Use your provider account to create a clean room with the name 'Overlap Analysis Demo Clean Room'. If a clean room exists in this account
with that name, the process will fail, and you should choose a new name here and in the consumer section.

## Set up the environment and create the clean room

The INTERNAL argument to `cleanroom_init` indicates that this clean room is available only within the same organization.
To share a clean room with an account in a different organization, specify EXTERNAL, which triggers a security scan that takes up to 24
hours to complete.

In [None]:

-- Set up your environment
USE ROLE samooha_app_role;
USE WAREHOUSE app_wh;

-- Create the clean room. If a clean room with this name already exists, this process will fail, and you should choose a 
-- different clean room name.
SET cleanroom_name = 'Overlap Analysis Demo Clean Room';
CALL samooha_by_snowflake_local_db.provider.cleanroom_init($cleanroom_name, 'INTERNAL');

-- Set the release directive, which is the version shared to collaborators.
CALL samooha_by_snowflake_local_db.provider.set_default_release_directive($cleanroom_name, 'V1_0', '0');



## Link your data into the clean room

This code uses the sample database that is available with all clean room environments.

In [None]:
CALL samooha_by_snowflake_local_db.provider.link_datasets($cleanroom_name, ['SAMOOHA_SAMPLE_DATABASE.DEMO.CUSTOMERS']);

-- Look at the dataset you just installed.
CALL samooha_by_snowflake_local_db.provider.view_provider_datasets($cleanroom_name);

In [None]:
-- A quick view of what's in the table you just linked.
SELECT * FROM SAMOOHA_SAMPLE_DATABASE.DEMO.CUSTOMERS LIMIT 10;

## Set the provider join policy

Specify which columns from your data the consumer is allowed to join on when running templates within the clean room. Join columns in an
overlap analysis are typically entity-identifying information, such as email or Social Security number. Join columns cannot be projected.

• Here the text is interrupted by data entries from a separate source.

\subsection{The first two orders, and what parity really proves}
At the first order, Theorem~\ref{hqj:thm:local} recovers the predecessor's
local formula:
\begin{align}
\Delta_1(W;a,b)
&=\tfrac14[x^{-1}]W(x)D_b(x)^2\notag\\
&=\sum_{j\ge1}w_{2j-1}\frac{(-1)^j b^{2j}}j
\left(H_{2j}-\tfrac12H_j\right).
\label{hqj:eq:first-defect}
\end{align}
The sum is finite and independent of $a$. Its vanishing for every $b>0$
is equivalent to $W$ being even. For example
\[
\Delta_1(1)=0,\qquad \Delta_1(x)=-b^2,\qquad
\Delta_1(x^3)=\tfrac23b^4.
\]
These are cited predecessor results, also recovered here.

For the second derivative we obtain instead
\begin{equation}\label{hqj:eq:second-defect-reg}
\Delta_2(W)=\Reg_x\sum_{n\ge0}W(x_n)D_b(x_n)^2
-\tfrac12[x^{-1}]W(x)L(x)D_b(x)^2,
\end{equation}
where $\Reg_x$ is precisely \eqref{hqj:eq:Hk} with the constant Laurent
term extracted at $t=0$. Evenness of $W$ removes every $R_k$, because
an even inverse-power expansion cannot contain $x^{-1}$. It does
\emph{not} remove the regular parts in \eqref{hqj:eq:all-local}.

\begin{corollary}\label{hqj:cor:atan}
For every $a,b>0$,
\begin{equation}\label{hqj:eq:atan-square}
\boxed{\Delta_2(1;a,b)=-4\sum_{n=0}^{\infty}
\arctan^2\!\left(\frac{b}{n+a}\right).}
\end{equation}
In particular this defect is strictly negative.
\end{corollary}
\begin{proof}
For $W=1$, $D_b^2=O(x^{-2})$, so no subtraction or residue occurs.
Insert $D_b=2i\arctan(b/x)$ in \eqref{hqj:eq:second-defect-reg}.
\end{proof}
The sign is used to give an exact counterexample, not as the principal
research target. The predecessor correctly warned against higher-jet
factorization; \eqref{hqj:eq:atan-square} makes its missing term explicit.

If you were to omit setting a join policy, all provider columns would be joinable (without any restriction on whether they can be projected).

In [None]:
CALL samooha_by_snowflake_local_db.provider.set_join_policy($cleanroom_name, ['SAMOOHA_SAMPLE_DATABASE.DEMO.CUSTOMERS:HASHED_EMAIL']);

-- View the join policy you just created.
CALL samooha_by_snowflake_local_db.provider.view_join_policy($cleanroom_name);

## Add the Audience Overlap & Segmentation template to the clean room

Add the Overlap & Segmentation template provided by Snowflake. This template enables a consumer to perform an overlap analysis
between datasets linked in the clean room on provider-approved columns.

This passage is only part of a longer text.